Please give the number of lines in the listing that include the word "download", with no other words.

GIVEN RECORDS »
※

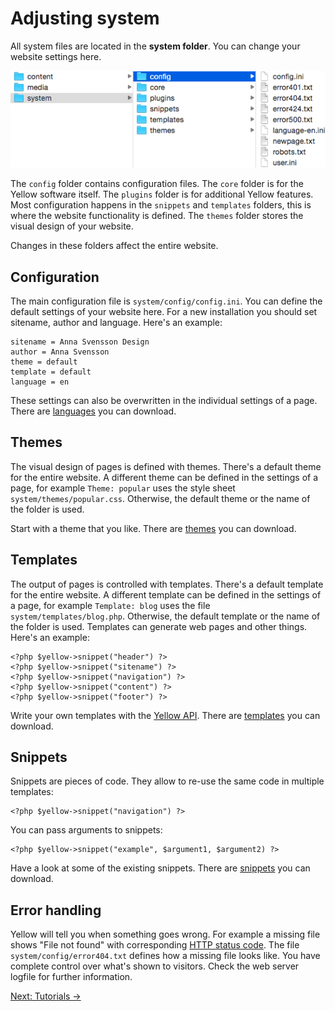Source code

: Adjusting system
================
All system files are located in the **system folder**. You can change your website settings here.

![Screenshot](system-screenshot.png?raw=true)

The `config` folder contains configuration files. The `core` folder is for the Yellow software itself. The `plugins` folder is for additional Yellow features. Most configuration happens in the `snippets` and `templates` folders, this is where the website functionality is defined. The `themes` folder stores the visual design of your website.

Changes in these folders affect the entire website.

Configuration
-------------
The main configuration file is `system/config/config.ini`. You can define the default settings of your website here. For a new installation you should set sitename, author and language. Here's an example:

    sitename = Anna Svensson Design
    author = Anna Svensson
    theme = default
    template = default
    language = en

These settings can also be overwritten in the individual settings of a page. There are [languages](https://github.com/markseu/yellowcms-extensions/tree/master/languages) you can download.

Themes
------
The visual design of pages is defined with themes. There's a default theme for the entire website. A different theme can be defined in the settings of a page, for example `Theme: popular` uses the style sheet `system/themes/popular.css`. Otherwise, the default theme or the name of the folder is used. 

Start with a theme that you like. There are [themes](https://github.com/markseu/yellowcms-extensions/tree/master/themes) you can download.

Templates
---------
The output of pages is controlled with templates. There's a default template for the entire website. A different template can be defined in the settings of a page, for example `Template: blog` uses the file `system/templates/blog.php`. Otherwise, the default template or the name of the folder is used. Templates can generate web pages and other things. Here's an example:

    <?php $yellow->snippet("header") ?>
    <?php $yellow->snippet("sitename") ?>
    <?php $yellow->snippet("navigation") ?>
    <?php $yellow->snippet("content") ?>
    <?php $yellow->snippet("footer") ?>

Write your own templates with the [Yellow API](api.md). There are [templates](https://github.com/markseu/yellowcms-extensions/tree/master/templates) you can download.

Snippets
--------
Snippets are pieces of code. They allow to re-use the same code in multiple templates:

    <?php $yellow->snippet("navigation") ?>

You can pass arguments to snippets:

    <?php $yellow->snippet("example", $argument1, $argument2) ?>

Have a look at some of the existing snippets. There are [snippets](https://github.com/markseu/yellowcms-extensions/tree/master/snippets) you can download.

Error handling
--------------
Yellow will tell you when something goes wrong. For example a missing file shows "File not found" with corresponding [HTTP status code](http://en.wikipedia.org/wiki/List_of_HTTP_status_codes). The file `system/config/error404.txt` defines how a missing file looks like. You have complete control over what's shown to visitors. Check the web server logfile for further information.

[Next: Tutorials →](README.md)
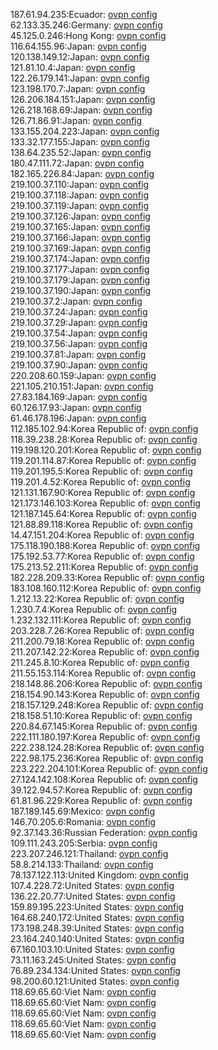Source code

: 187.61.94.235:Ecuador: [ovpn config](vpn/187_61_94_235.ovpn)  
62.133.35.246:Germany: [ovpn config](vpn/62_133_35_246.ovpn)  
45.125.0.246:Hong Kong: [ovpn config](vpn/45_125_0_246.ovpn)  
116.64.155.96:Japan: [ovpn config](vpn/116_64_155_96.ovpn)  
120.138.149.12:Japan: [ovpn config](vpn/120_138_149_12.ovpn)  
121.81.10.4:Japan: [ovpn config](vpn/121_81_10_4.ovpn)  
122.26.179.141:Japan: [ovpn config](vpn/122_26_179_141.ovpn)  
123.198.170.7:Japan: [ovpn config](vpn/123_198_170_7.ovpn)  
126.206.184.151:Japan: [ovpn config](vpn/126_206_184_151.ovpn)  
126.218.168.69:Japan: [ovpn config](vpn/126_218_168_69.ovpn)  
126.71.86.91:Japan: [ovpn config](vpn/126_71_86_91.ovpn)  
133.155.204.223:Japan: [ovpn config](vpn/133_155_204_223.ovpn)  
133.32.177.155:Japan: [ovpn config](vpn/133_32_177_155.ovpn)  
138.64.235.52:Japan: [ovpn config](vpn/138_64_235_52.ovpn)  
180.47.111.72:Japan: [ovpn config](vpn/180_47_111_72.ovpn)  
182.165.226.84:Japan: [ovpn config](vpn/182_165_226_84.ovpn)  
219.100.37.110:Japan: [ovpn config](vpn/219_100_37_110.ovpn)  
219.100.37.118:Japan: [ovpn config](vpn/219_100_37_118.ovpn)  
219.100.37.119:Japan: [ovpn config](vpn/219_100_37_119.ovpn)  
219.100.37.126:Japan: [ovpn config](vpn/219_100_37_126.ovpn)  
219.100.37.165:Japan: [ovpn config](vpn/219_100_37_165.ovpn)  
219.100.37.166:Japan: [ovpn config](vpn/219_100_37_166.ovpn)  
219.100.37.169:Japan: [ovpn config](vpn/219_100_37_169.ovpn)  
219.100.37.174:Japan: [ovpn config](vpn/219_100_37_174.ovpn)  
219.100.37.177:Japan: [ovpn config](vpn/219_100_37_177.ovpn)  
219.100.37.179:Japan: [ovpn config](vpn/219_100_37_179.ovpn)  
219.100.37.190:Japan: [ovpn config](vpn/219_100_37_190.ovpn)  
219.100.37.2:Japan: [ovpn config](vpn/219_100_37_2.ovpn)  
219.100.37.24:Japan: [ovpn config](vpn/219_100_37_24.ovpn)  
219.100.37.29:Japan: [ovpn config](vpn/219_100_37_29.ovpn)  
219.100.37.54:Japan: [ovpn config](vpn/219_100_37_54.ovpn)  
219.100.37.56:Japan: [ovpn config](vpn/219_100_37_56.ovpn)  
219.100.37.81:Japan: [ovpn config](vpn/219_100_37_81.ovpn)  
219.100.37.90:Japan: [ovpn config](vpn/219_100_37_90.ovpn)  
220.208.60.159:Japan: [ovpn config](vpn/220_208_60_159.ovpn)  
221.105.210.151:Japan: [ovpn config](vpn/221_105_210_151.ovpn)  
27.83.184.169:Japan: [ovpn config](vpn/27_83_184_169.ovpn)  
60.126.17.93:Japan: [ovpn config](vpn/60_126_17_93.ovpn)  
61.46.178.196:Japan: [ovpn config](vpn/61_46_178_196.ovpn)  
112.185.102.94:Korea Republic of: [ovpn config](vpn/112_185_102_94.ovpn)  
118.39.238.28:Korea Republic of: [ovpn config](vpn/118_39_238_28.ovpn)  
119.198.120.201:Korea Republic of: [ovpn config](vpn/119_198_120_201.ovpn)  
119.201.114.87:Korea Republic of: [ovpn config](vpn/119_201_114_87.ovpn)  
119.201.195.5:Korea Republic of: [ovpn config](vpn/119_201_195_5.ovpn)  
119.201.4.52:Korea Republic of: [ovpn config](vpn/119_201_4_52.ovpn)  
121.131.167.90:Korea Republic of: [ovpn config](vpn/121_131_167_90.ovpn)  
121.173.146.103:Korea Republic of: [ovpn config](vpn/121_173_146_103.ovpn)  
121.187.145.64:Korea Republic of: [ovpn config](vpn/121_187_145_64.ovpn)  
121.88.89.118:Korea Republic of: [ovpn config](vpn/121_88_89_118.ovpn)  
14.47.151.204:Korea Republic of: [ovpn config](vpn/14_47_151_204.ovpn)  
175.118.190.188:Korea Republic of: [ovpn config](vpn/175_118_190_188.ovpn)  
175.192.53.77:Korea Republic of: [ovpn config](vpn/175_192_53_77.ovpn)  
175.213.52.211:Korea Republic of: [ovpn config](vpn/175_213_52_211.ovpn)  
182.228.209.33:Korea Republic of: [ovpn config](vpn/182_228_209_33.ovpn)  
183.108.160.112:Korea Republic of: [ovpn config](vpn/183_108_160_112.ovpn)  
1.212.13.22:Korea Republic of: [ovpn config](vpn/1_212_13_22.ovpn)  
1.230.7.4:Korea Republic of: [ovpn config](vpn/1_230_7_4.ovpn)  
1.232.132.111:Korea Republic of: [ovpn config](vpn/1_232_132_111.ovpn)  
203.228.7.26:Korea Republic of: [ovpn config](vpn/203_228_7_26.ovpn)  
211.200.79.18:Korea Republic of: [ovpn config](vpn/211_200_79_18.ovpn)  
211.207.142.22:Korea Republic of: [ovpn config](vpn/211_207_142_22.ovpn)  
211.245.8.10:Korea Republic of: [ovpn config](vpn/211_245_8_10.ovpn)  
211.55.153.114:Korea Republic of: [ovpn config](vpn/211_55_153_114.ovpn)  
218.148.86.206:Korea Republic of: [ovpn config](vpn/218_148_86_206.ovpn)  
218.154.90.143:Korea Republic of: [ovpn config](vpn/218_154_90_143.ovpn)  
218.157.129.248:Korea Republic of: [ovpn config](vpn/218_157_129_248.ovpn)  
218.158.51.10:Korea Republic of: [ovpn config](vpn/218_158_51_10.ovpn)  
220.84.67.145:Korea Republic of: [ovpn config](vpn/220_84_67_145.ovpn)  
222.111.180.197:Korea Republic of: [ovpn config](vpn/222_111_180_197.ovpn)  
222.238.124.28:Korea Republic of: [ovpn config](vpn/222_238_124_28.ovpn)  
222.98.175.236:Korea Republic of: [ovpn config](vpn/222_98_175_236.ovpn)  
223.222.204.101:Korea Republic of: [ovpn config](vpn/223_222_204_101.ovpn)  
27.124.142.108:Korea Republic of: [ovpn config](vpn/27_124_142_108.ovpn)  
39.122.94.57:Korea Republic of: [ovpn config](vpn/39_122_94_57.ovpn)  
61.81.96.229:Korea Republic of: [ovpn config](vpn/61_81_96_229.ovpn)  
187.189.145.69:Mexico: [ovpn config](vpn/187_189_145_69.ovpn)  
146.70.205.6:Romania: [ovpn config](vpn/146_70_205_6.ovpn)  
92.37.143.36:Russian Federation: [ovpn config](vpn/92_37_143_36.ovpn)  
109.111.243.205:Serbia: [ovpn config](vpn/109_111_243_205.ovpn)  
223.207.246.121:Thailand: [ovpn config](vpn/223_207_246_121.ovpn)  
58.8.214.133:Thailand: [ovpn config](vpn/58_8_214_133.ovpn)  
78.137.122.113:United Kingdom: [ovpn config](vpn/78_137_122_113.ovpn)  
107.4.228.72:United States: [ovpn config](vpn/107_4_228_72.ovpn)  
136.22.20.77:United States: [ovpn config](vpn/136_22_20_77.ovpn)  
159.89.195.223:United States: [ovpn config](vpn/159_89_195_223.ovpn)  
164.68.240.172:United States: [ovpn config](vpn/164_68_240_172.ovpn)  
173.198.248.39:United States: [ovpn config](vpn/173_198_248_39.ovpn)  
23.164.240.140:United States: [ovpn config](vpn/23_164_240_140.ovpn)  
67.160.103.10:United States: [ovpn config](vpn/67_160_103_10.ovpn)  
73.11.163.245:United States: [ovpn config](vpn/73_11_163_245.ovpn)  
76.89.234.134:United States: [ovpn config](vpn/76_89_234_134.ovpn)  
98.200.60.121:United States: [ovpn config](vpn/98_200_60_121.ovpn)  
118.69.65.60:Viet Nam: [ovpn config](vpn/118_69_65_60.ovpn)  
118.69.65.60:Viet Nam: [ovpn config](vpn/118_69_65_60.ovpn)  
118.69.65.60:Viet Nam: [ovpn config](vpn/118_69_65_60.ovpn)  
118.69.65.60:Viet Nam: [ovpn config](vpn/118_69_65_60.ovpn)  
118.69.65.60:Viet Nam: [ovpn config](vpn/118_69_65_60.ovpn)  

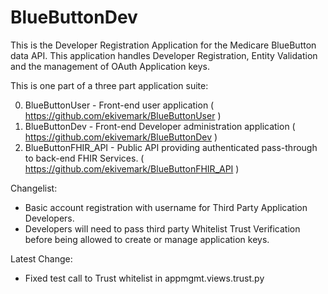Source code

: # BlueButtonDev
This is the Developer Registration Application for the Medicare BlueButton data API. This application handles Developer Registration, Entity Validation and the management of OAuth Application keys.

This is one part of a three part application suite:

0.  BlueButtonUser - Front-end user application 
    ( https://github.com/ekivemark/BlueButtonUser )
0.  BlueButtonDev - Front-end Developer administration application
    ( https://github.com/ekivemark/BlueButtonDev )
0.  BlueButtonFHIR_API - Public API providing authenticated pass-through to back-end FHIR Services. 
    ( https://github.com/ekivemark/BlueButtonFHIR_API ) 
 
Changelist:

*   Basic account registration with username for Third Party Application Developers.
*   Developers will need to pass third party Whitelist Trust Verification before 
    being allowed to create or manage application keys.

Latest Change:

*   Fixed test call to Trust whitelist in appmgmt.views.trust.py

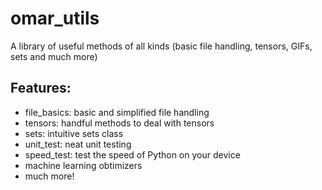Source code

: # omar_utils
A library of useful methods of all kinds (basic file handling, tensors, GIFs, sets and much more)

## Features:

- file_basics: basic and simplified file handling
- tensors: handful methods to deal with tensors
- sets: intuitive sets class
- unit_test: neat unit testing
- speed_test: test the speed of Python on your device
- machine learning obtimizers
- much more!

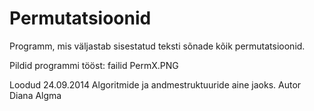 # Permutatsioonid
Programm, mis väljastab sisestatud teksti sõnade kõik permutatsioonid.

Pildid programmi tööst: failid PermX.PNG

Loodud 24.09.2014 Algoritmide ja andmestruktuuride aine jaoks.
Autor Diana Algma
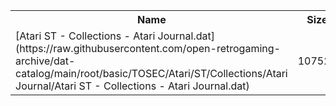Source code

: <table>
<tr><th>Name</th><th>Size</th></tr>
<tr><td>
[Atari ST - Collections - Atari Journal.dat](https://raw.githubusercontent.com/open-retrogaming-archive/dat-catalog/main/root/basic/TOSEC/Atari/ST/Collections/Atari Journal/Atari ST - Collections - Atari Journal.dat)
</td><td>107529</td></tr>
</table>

※

SOLUTION TO THIS EXERCISE »
4